• _PROBLEM REQUIREMENTS_:
Each line of the records containing "contains" is to be copied out and returned.

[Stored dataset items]

----------

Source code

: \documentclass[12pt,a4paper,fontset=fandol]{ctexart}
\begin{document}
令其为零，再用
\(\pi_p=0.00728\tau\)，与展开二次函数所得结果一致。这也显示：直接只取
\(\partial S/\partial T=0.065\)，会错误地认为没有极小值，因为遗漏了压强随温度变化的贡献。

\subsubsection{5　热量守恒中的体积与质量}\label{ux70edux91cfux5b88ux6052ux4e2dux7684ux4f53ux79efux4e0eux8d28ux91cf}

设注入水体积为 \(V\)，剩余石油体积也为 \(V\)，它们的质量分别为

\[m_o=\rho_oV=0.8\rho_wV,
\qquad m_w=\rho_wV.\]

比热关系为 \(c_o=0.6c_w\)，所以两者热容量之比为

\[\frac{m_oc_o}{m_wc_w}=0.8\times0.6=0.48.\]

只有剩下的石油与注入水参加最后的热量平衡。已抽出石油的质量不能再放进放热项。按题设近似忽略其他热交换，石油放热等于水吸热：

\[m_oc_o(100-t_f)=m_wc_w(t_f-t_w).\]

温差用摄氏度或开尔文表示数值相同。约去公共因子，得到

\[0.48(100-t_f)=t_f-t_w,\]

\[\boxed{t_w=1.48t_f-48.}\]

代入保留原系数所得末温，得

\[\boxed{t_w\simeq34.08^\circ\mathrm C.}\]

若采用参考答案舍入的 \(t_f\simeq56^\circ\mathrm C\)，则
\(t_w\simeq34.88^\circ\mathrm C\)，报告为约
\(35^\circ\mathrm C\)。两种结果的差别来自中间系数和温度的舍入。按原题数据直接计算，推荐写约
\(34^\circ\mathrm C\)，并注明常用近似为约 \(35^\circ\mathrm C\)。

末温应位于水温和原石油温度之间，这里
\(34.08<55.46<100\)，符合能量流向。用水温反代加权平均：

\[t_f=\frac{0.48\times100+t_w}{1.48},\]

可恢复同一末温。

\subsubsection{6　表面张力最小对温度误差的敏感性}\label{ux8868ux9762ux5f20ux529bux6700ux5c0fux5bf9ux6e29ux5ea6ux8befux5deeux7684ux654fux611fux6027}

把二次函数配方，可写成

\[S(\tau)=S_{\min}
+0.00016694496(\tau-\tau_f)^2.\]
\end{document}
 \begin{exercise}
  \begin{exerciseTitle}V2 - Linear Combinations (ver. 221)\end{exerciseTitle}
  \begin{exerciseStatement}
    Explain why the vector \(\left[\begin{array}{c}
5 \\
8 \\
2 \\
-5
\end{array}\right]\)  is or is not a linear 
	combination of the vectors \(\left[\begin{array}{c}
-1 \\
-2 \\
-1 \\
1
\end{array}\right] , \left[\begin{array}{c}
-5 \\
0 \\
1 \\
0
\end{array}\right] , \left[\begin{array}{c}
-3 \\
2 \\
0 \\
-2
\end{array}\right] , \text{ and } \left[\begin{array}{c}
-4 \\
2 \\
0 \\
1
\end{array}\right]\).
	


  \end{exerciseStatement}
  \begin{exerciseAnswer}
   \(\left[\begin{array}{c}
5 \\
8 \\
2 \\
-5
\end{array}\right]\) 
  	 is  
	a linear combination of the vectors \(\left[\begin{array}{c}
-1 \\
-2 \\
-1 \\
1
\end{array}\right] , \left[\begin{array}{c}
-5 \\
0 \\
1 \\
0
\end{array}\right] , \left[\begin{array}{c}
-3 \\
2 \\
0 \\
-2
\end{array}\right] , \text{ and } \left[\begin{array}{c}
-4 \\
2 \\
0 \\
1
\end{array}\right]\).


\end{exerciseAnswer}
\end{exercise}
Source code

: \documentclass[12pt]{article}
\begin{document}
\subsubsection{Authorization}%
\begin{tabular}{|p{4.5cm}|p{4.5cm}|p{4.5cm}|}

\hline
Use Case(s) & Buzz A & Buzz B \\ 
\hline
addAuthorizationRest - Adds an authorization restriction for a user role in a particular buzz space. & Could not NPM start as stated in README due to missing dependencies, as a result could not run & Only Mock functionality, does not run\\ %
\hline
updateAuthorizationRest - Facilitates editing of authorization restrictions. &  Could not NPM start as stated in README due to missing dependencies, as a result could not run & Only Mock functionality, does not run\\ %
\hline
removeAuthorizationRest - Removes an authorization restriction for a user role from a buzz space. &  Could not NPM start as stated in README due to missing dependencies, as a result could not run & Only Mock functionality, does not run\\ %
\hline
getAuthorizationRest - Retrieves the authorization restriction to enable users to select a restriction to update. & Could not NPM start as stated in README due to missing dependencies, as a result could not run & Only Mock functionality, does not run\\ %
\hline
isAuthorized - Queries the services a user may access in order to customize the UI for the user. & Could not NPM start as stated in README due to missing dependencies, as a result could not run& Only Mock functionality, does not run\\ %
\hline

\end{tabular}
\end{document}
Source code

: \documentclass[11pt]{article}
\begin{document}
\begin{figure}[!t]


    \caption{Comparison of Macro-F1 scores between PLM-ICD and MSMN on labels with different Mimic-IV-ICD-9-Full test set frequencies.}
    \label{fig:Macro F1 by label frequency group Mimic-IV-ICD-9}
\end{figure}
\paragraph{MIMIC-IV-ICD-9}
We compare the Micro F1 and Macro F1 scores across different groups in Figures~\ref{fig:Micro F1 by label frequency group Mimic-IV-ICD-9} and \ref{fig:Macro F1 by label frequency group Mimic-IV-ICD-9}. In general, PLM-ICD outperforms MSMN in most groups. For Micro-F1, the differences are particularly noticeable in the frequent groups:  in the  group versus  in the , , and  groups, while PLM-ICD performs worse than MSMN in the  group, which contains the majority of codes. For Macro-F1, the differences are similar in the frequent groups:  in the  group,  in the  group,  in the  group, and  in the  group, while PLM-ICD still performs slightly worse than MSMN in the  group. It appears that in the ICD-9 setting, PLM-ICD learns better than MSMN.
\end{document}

----------

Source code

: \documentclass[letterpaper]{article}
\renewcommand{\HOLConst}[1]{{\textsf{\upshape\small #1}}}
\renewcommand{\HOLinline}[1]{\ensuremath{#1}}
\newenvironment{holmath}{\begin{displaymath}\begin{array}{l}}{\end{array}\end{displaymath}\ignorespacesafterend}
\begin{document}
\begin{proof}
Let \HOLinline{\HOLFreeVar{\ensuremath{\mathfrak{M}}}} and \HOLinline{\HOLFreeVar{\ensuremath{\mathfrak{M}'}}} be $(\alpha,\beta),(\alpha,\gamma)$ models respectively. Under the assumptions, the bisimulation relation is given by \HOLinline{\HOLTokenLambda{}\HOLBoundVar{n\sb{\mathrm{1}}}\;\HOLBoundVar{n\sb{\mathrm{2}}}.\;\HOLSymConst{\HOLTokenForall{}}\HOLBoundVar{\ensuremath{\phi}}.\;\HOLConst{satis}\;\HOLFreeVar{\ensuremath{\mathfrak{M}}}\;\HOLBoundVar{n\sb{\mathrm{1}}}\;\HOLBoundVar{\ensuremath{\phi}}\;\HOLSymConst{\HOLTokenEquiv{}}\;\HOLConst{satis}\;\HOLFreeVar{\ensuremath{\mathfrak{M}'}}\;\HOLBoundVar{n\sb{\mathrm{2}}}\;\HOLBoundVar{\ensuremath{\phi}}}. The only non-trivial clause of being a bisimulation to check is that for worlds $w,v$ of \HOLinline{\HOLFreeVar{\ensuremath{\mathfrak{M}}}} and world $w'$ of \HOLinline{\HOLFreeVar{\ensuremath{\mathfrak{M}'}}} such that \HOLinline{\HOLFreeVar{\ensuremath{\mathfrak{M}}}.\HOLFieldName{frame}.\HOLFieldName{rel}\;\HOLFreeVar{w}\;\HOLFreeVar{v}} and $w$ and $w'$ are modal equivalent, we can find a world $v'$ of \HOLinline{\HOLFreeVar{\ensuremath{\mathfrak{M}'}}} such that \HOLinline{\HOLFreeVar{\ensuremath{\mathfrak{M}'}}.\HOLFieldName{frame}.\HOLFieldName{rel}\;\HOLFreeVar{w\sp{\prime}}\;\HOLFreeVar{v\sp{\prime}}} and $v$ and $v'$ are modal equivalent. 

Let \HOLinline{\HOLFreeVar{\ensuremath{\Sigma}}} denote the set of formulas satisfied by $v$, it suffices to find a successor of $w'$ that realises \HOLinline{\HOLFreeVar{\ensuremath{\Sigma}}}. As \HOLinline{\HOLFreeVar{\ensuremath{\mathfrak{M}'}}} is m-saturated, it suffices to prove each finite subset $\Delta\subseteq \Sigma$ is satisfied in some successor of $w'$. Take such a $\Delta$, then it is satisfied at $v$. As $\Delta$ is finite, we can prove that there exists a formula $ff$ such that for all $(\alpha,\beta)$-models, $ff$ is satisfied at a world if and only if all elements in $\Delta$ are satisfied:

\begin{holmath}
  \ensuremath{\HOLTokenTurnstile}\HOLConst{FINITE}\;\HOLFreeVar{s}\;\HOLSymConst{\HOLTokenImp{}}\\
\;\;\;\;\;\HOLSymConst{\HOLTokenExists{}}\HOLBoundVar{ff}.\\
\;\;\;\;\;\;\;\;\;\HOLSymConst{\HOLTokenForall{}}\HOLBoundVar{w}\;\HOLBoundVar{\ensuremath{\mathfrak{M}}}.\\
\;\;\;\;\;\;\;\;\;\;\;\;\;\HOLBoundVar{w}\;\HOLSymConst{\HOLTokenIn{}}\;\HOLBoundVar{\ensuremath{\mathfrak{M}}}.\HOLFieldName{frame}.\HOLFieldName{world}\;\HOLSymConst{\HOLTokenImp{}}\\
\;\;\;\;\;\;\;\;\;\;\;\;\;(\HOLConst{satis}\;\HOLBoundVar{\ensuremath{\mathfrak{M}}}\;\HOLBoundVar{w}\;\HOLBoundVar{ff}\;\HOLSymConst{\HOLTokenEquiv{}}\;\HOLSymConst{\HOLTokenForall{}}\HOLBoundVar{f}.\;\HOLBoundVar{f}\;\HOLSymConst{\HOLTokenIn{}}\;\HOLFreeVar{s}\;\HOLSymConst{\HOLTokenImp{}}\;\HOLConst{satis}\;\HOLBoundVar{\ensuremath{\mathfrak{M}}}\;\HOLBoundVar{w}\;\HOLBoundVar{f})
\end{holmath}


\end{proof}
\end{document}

----------

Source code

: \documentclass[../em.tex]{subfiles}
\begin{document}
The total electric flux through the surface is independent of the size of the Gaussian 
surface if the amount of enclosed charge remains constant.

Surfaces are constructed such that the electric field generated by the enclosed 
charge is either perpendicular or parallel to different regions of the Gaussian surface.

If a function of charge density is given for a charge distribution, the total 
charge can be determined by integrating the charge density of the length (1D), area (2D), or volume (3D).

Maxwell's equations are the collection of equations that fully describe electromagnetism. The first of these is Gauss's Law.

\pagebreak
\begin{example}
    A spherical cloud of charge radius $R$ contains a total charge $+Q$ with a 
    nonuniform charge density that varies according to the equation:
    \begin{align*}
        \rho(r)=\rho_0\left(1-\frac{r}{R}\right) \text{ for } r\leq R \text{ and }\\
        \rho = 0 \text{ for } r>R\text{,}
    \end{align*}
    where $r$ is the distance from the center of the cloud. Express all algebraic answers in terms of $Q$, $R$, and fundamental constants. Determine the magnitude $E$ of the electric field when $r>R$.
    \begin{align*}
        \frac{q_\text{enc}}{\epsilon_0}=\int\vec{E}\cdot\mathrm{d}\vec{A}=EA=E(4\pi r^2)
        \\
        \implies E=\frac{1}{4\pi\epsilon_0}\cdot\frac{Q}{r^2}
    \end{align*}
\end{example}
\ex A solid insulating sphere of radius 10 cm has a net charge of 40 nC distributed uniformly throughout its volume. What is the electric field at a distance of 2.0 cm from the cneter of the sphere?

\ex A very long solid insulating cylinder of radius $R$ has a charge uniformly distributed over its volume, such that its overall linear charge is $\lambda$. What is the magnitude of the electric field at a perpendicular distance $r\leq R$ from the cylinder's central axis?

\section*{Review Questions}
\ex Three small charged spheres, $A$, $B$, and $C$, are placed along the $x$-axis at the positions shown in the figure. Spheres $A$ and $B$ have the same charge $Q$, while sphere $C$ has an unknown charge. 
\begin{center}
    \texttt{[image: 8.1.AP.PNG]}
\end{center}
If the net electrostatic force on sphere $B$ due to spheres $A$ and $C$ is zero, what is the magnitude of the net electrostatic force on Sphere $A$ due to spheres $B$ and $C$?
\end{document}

----------

• _EXERCISE RESULT_:
We compare the Micro F1 and Macro F1 scores across different groups in Figures~\ref{fig:Micro F1 by label frequency group Mimic-IV-ICD-9} and \ref{fig:Macro F1 by label frequency group Mimic-IV-ICD-9}. In general, PLM-ICD outperforms MSMN in most groups. For Micro-F1, the differences are particularly noticeable in the frequent groups:  in the  group versus  in the , , and  groups, while PLM-ICD performs worse than MSMN in the  group, which contains the majority of codes. For Macro-F1, the differences are similar in the frequent groups:  in the  group,  in the  group,  in the  group, and  in the  group, while PLM-ICD still performs slightly worse than MSMN in the  group. It appears that in the ICD-9 setting, PLM-ICD learns better than MSMN.
    A spherical cloud of charge radius $R$ contains a total charge $+Q$ with a 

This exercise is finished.